• Supplied records
▶

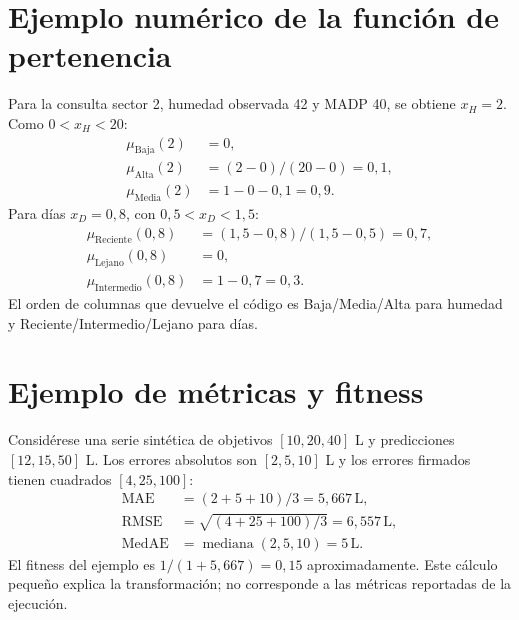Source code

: \documentclass[11pt,letterpaper]{article}
\newcommand{\MAE}{\mathrm{MAE}}
\newcommand{\RMSE}{\mathrm{RMSE}}
\newcommand{\MedAE}{\mathrm{MedAE}}
\begin{document}
\section{Ejemplo numérico de la función de pertenencia}
Para la consulta sector 2, humedad observada 42 y MADP 40, se obtiene $x_H=2$. Como $0<x_H<20$:
\begin{align*}
  \mu_{\mathrm{Baja}}(2)&=0,\\
  \mu_{\mathrm{Alta}}(2)&=(2-0)/(20-0)=0,1,\\
  \mu_{\mathrm{Media}}(2)&=1-0-0,1=0,9.
\end{align*}
Para días $x_D=0,8$, con $0,5<x_D<1,5$:
\begin{align*}
  \mu_{\mathrm{Reciente}}(0,8)&=(1,5-0,8)/(1,5-0,5)=0,7,\\
  \mu_{\mathrm{Lejano}}(0,8)&=0,\\
  \mu_{\mathrm{Intermedio}}(0,8)&=1-0,7=0,3.
\end{align*}
El orden de columnas que devuelve el código es Baja/Media/Alta para humedad y Reciente/Intermedio/Lejano para días.

\section{Ejemplo de métricas y fitness}
Considérese una serie sintética de objetivos $[10,20,40]$ L y predicciones $[12,15,50]$ L. Los errores absolutos son $[2,5,10]$ L y los errores firmados tienen cuadrados $[4,25,100]$:
\begin{align*}
  \MAE &= (2+5+10)/3=5,667\,\mathrm{L},\\
  \RMSE &= \sqrt{(4+25+100)/3}=6,557\,\mathrm{L},\\
  \MedAE &= \operatorname{mediana}(2,5,10)=5\,\mathrm{L}.
\end{align*}
El fitness del ejemplo es $1/(1+5,667)=0,15$ aproximadamente. Este cálculo pequeño explica la transformación; no corresponde a las métricas reportadas de la ejecución.
\end{document}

◀

Retype the line containing "Para la consulta" and each line after it through the end of the listing, exactly, leaving out everything else.

• Task answer
Para la consulta sector 2, humedad observada 42 y MADP 40, se obtiene $x_H=2$. Como $0<x_H<20$:
\begin{align*}
  \mu_{\mathrm{Baja}}(2)&=0,\\
  \mu_{\mathrm{Alta}}(2)&=(2-0)/(20-0)=0,1,\\
  \mu_{\mathrm{Media}}(2)&=1-0-0,1=0,9.
\end{align*}
Para días $x_D=0,8$, con $0,5<x_D<1,5$:
\begin{align*}
  \mu_{\mathrm{Reciente}}(0,8)&=(1,5-0,8)/(1,5-0,5)=0,7,\\
  \mu_{\mathrm{Lejano}}(0,8)&=0,\\
  \mu_{\mathrm{Intermedio}}(0,8)&=1-0,7=0,3.
\end{align*}
El orden de columnas que devuelve el código es Baja/Media/Alta para humedad y Reciente/Intermedio/Lejano para días.

\section{Ejemplo de métricas y fitness}
Considérese una serie sintética de objetivos $[10,20,40]$ L y predicciones $[12,15,50]$ L. Los errores absolutos son $[2,5,10]$ L y los errores firmados tienen cuadrados $[4,25,100]$:
\begin{align*}
  \MAE &= (2+5+10)/3=5,667\,\mathrm{L},\\
  \RMSE &= \sqrt{(4+25+100)/3}=6,557\,\mathrm{L},\\
  \MedAE &= \operatorname{mediana}(2,5,10)=5\,\mathrm{L}.
\end{align*}
El fitness del ejemplo es $1/(1+5,667)=0,15$ aproximadamente. Este cálculo pequeño explica la transformación; no corresponde a las métricas reportadas de la ejecución.
\end{document}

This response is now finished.